### Exercise
Using the entries below, give the count of lines that hold "stable". Say nothing besides the number.
=== Records to use ===
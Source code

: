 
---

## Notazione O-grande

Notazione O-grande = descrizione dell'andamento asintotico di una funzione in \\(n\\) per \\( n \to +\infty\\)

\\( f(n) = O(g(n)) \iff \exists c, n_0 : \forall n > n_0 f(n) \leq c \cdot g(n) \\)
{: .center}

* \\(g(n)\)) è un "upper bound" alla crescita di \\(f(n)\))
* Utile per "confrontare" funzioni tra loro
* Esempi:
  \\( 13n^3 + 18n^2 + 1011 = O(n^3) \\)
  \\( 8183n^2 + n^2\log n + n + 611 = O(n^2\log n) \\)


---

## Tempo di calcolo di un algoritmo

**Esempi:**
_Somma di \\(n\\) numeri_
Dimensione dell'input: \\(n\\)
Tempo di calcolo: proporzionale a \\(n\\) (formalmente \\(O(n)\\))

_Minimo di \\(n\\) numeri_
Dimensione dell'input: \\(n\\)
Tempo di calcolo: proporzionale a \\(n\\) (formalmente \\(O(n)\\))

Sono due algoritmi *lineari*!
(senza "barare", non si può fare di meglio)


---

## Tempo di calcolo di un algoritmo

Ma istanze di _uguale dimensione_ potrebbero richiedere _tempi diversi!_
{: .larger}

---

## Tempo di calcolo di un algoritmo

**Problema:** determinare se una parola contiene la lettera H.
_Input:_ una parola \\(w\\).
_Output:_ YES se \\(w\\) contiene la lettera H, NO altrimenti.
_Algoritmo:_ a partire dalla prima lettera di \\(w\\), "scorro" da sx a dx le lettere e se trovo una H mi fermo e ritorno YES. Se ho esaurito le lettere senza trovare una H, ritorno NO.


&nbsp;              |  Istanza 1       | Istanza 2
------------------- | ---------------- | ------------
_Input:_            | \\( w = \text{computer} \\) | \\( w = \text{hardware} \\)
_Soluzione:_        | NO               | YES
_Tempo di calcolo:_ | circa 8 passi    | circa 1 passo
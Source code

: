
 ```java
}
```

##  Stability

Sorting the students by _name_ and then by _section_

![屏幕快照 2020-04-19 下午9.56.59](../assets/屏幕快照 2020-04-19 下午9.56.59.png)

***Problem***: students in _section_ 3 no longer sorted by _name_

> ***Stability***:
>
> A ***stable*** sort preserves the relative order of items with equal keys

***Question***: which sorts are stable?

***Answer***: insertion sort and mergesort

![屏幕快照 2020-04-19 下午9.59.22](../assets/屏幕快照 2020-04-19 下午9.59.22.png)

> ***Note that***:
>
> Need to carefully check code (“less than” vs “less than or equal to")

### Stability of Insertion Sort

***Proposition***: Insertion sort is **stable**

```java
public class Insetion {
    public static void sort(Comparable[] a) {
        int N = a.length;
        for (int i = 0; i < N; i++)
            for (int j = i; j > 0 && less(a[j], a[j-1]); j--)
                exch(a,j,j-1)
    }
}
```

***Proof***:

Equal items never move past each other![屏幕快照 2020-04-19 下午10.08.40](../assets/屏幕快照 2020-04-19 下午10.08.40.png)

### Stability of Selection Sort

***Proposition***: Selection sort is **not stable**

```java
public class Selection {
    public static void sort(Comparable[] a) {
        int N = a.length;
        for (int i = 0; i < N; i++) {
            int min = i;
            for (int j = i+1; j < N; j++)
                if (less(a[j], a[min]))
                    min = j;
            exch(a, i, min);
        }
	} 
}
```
===
### Answer area
4